▸ **Exercise**:
The entries below must be retyped exactly. Pictures are to be omitted.

Data extracted from a collection:
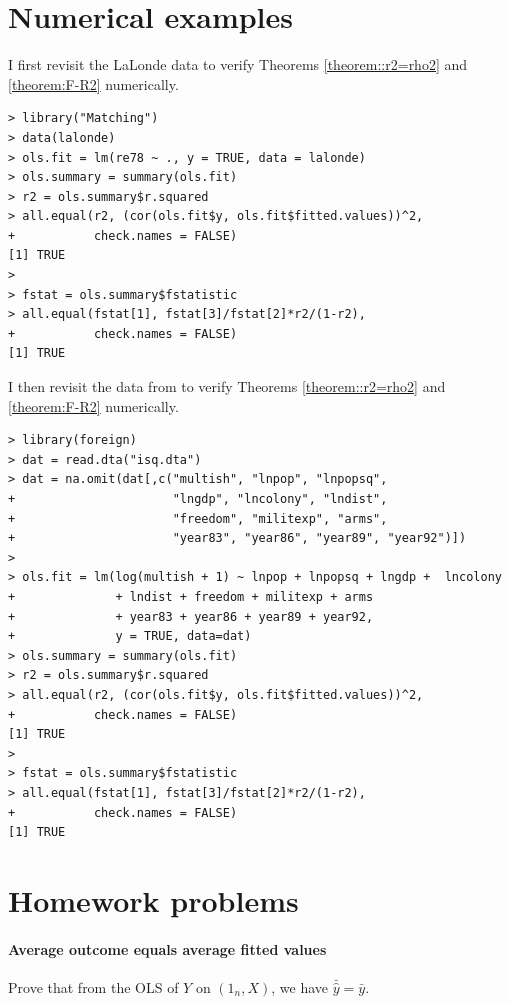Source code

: \section{Numerical examples}

I first revisit the LaLonde data to verify Theorems \ref{theorem::r2=rho2} and \ref{theorem:F-R2} numerically. 
\begin{lstlisting}
> library("Matching")
> data(lalonde)
> ols.fit = lm(re78 ~ ., y = TRUE, data = lalonde)
> ols.summary = summary(ols.fit)
> r2 = ols.summary$r.squared
> all.equal(r2, (cor(ols.fit$y, ols.fit$fitted.values))^2,
+           check.names = FALSE)
[1] TRUE
> 
> fstat = ols.summary$fstatistic
> all.equal(fstat[1], fstat[3]/fstat[2]*r2/(1-r2),
+           check.names = FALSE)
[1] TRUE
\end{lstlisting}    


I then revisit the data from \citet{king2015robust} to verify Theorems \ref{theorem::r2=rho2} and \ref{theorem:F-R2} numerically. 
\begin{lstlisting}
> library(foreign)
> dat = read.dta("isq.dta")
> dat = na.omit(dat[,c("multish", "lnpop", "lnpopsq", 
+                      "lngdp", "lncolony", "lndist", 
+                      "freedom", "militexp", "arms", 
+                      "year83", "year86", "year89", "year92")])
> 
> ols.fit = lm(log(multish + 1) ~ lnpop + lnpopsq + lngdp +  lncolony 
+              + lndist + freedom + militexp + arms 
+              + year83 + year86 + year89 + year92, 
+              y = TRUE, data=dat)
> ols.summary = summary(ols.fit)
> r2 = ols.summary$r.squared
> all.equal(r2, (cor(ols.fit$y, ols.fit$fitted.values))^2,
+           check.names = FALSE)
[1] TRUE
> 
> fstat = ols.summary$fstatistic
> all.equal(fstat[1], fstat[3]/fstat[2]*r2/(1-r2),
+           check.names = FALSE)
[1] TRUE
\end{lstlisting}    
    
     

\section{Homework problems}

\paragraph{Average outcome equals average fitted values}\label{hw09::averagey-averagefitted}

Prove that from the OLS of $Y$ on $(1_n, X)$, we have $\bar{\hat{y}}  = \bar{y}$.



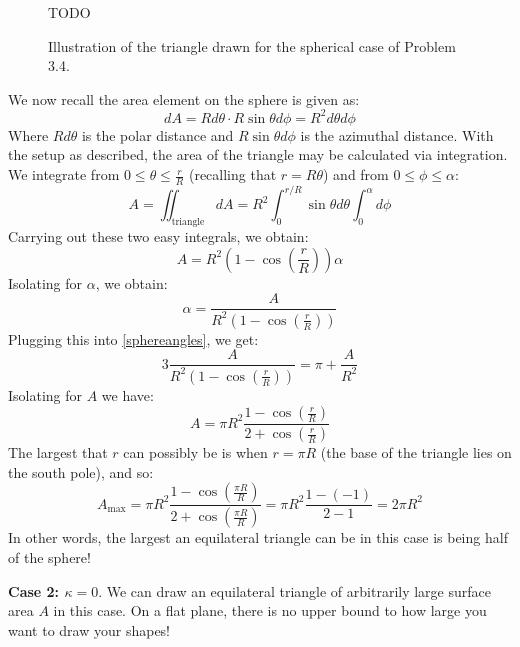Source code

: \begin{figure}[htbp]
    \centering
    TODO
    \caption{Illustration of the triangle drawn for the spherical case of Problem 3.4.}
    \label{fig3.4}
\end{figure}

\noindent We now recall the area element on the sphere is given as:
\begin{equation}
    dA = R d\theta \cdot R \sin\theta d\phi = R^2 d\theta d\phi 
\end{equation}
Where $Rd\theta$ is the polar distance and $R\sin\theta d\phi$ is the azimuthal distance. With the setup as described, the area of the triangle may be calculated via integration. We integrate from $0 \leq \theta \leq \frac{r}{R}$ (recalling that $r = R\theta$) and from $0 \leq \phi \leq \alpha$:
\begin{equation}
    A = \iint_{\text{triangle}} dA = R^2 \int_{0}^{r/R} \sin\theta d\theta \int_{0}^{\alpha} d\phi 
\end{equation}
Carrying out these two easy integrals, we obtain:
\begin{equation}
    A = R^2 \left(1 - \cos(\frac{r}{R})\right)\alpha
\end{equation}
Isolating for $\alpha$, we obtain:
\begin{equation}
    \alpha = \frac{A}{R^2\left(1 - \cos(\frac{r}{R})\right)}
\end{equation}
Plugging this into \eqref{sphereangles}, we get:
\begin{equation}
    3\frac{A}{R^2\left(1 - \cos(\frac{r}{R})\right)} = \pi + \frac{A}{R^2}
\end{equation}
Isolating for $A$ we have:
\begin{equation}
    A = \pi R^2 \frac{1 - \cos(\frac{r}{R})}{2 + \cos(\frac{r}{R}) }
\end{equation}
The largest that $r$ can possibly be is when $r = \pi R$ (the base of the triangle lies on the south pole), and so:
\begin{equation}
    \boxed{A_{\text{max}} = \pi R^2 \frac{1 - \cos(\frac{\pi R}{R})}{2 + \cos(\frac{\pi R}{R}) } = \pi R^2 \frac{1 - (-1)}{2 - 1} = 2\pi R^2}
\end{equation}
In other words, the largest an equilateral triangle can be in this case is being half of the sphere!

\noindent \textbf{Case 2: $\kappa = 0$}. We can draw an equilateral triangle of arbitrarily large surface area $A$ in this case. On a flat plane, there is no upper bound to how large you want to draw your shapes!

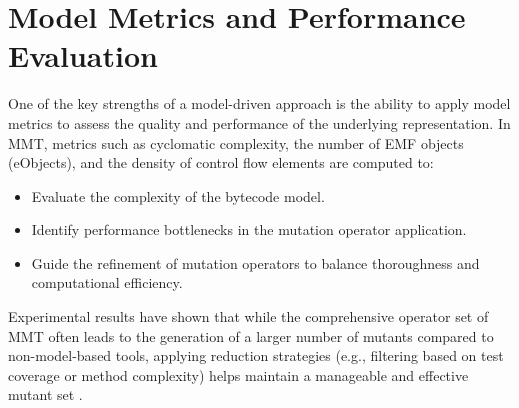 \documentclass[sigplan, nonacm]{acmart}
\begin{document}
\section{Model Metrics and Performance Evaluation}
\label{sec:metrics}
One of the key strengths of a model-driven approach is the ability to apply model metrics to assess the quality and performance of the underlying representation. In MMT, metrics such as cyclomatic complexity, the number of EMF objects (eObjects), and the density of control flow elements are computed to:
\begin{itemize}[noitemsep]
	\item Evaluate the complexity of the bytecode model.
	\item Identify performance bottlenecks in the mutation operator application.
	\item Guide the refinement of mutation operators to balance thoroughness and computational efficiency.
\end{itemize}
Experimental results have shown that while the comprehensive operator set of MMT often leads to the generation of a larger number of mutants compared to non-model-based tools, applying reduction strategies (e.g., filtering based on test coverage or method complexity) helps maintain a manageable and effective mutant set \cite{Bockisch2024demonstration}.
\end{document}
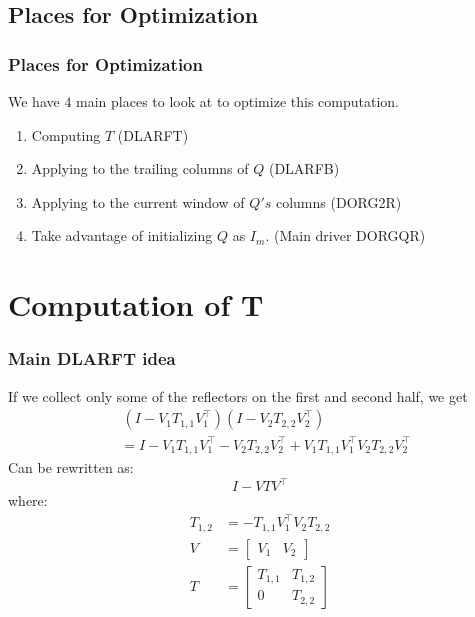 \documentclass[12pt,aspectratio=169]{beamer}
\begin{document}
    \subsection{Places for Optimization}
    \begin{frame}
        \frametitle{Places for Optimization}
        We have $4$ main places to look at to optimize this computation.
        \begin{enumerate}
            \item Computing $T$ (DLARFT)
            \item Applying to the trailing columns of $Q$ (DLARFB)
            \item Applying to the current window of $Q's$ columns (DORG2R)
            \item Take advantage of initializing $Q$ as $I_m$. (Main driver DORGQR)
        \end{enumerate}
    \end{frame}
    \section{Computation of T}
    \begin{frame}
        \frametitle{Main DLARFT idea}
        If we collect only some of the reflectors on the first and second half, we get
        \begin{align*}
            &\,(I - V_1T_{1,1}V_1^\top)(I - V_2T_{2,2}V_2^\top) \\
            &= I - V_1T_{1,1}V_1^\top - V_2T_{2,2}V_2^\top + V_1T_{1,1}V_1^\top V_2T_{2,2}V_2^\top
        \end{align*}
        Can be rewritten as:
        $$
            I - VTV^\top
        $$
        where:
        \begin{align*}
            T_{1,2} &= -T_{1,1}V_1^\top V_2T_{2,2} \\
            V &= \begin{bmatrix}
                V_1 & V_2
            \end{bmatrix}\\
            T &= \begin{bmatrix}
                T_{1,1} & T_{1,2} \\
                0       & T_{2,2}
            \end{bmatrix}
        \end{align*}
    \end{frame}
\end{document}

▸ **Response**:
Source code

: \section{Numerical examples}

I first revisit the LaLonde data to verify Theorems \ref{theorem::r2=rho2} and \ref{theorem:F-R2} numerically. 
\begin{lstlisting}
> library("Matching")
> data(lalonde)
> ols.fit = lm(re78 ~ ., y = TRUE, data = lalonde)
> ols.summary = summary(ols.fit)
> r2 = ols.summary$r.squared
> all.equal(r2, (cor(ols.fit$y, ols.fit$fitted.values))^2,
+           check.names = FALSE)
[1] TRUE
> 
> fstat = ols.summary$fstatistic
> all.equal(fstat[1], fstat[3]/fstat[2]*r2/(1-r2),
+           check.names = FALSE)
[1] TRUE
\end{lstlisting}    


I then revisit the data from \citet{king2015robust} to verify Theorems \ref{theorem::r2=rho2} and \ref{theorem:F-R2} numerically. 
\begin{lstlisting}
> library(foreign)
> dat = read.dta("isq.dta")
> dat = na.omit(dat[,c("multish", "lnpop", "lnpopsq", 
+                      "lngdp", "lncolony", "lndist", 
+                      "freedom", "militexp", "arms", 
+                      "year83", "year86", "year89", "year92")])
> 
> ols.fit = lm(log(multish + 1) ~ lnpop + lnpopsq + lngdp +  lncolony 
+              + lndist + freedom + militexp + arms 
+              + year83 + year86 + year89 + year92, 
+              y = TRUE, data=dat)
> ols.summary = summary(ols.fit)
> r2 = ols.summary$r.squared
> all.equal(r2, (cor(ols.fit$y, ols.fit$fitted.values))^2,
+           check.names = FALSE)
[1] TRUE
> 
> fstat = ols.summary$fstatistic
> all.equal(fstat[1], fstat[3]/fstat[2]*r2/(1-r2),
+           check.names = FALSE)
[1] TRUE
\end{lstlisting}    
    
     

\section{Homework problems}

\paragraph{Average outcome equals average fitted values}\label{hw09::averagey-averagefitted}

Prove that from the OLS of $Y$ on $(1_n, X)$, we have $\bar{\hat{y}}  = \bar{y}$.



Source code

: \begin{figure}[htbp]
    \centering
    TODO
    \caption{Illustration of the triangle drawn for the spherical case of Problem 3.4.}
    \label{fig3.4}
\end{figure}

\noindent We now recall the area element on the sphere is given as:
\begin{equation}
    dA = R d\theta \cdot R \sin\theta d\phi = R^2 d\theta d\phi 
\end{equation}
Where $Rd\theta$ is the polar distance and $R\sin\theta d\phi$ is the azimuthal distance. With the setup as described, the area of the triangle may be calculated via integration. We integrate from $0 \leq \theta \leq \frac{r}{R}$ (recalling that $r = R\theta$) and from $0 \leq \phi \leq \alpha$:
\begin{equation}
    A = \iint_{\text{triangle}} dA = R^2 \int_{0}^{r/R} \sin\theta d\theta \int_{0}^{\alpha} d\phi 
\end{equation}
Carrying out these two easy integrals, we obtain:
\begin{equation}
    A = R^2 \left(1 - \cos(\frac{r}{R})\right)\alpha
\end{equation}
Isolating for $\alpha$, we obtain:
\begin{equation}
    \alpha = \frac{A}{R^2\left(1 - \cos(\frac{r}{R})\right)}
\end{equation}
Plugging this into \eqref{sphereangles}, we get:
\begin{equation}
    3\frac{A}{R^2\left(1 - \cos(\frac{r}{R})\right)} = \pi + \frac{A}{R^2}
\end{equation}
Isolating for $A$ we have:
\begin{equation}
    A = \pi R^2 \frac{1 - \cos(\frac{r}{R})}{2 + \cos(\frac{r}{R}) }
\end{equation}
The largest that $r$ can possibly be is when $r = \pi R$ (the base of the triangle lies on the south pole), and so:
\begin{equation}
    \boxed{A_{\text{max}} = \pi R^2 \frac{1 - \cos(\frac{\pi R}{R})}{2 + \cos(\frac{\pi R}{R}) } = \pi R^2 \frac{1 - (-1)}{2 - 1} = 2\pi R^2}
\end{equation}
In other words, the largest an equilateral triangle can be in this case is being half of the sphere!

\noindent \textbf{Case 2: $\kappa = 0$}. We can draw an equilateral triangle of arbitrarily large surface area $A$ in this case. On a flat plane, there is no upper bound to how large you want to draw your shapes!

 \documentclass[sigplan, nonacm]{acmart}
\begin{document}
\section{Model Metrics and Performance Evaluation}
\label{sec:metrics}
One of the key strengths of a model-driven approach is the ability to apply model metrics to assess the quality and performance of the underlying representation. In MMT, metrics such as cyclomatic complexity, the number of EMF objects (eObjects), and the density of control flow elements are computed to:
\begin{itemize}[noitemsep]
	\item Evaluate the complexity of the bytecode model.
	\item Identify performance bottlenecks in the mutation operator application.
	\item Guide the refinement of mutation operators to balance thoroughness and computational efficiency.
\end{itemize}
Experimental results have shown that while the comprehensive operator set of MMT often leads to the generation of a larger number of mutants compared to non-model-based tools, applying reduction strategies (e.g., filtering based on test coverage or method complexity) helps maintain a manageable and effective mutant set \cite{Bockisch2024demonstration}.
\end{document}
 \documentclass[12pt,aspectratio=169]{beamer}
\begin{document}
    \subsection{Places for Optimization}
    \begin{frame}
        \frametitle{Places for Optimization}
        We have $4$ main places to look at to optimize this computation.
        \begin{enumerate}
            \item Computing $T$ (DLARFT)
            \item Applying to the trailing columns of $Q$ (DLARFB)
            \item Applying to the current window of $Q's$ columns (DORG2R)
            \item Take advantage of initializing $Q$ as $I_m$. (Main driver DORGQR)
        \end{enumerate}
    \end{frame}
    \section{Computation of T}
    \begin{frame}
        \frametitle{Main DLARFT idea}
        If we collect only some of the reflectors on the first and second half, we get
        \begin{align*}
            &\,(I - V_1T_{1,1}V_1^\top)(I - V_2T_{2,2}V_2^\top) \\
            &= I - V_1T_{1,1}V_1^\top - V_2T_{2,2}V_2^\top + V_1T_{1,1}V_1^\top V_2T_{2,2}V_2^\top
        \end{align*}
        Can be rewritten as:
        $$
            I - VTV^\top
        $$
        where:
        \begin{align*}
            T_{1,2} &= -T_{1,1}V_1^\top V_2T_{2,2} \\
            V &= \begin{bmatrix}
                V_1 & V_2
            \end{bmatrix}\\
            T &= \begin{bmatrix}
                T_{1,1} & T_{1,2} \\
                0       & T_{2,2}
            \end{bmatrix}
        \end{align*}
    \end{frame}
\end{document}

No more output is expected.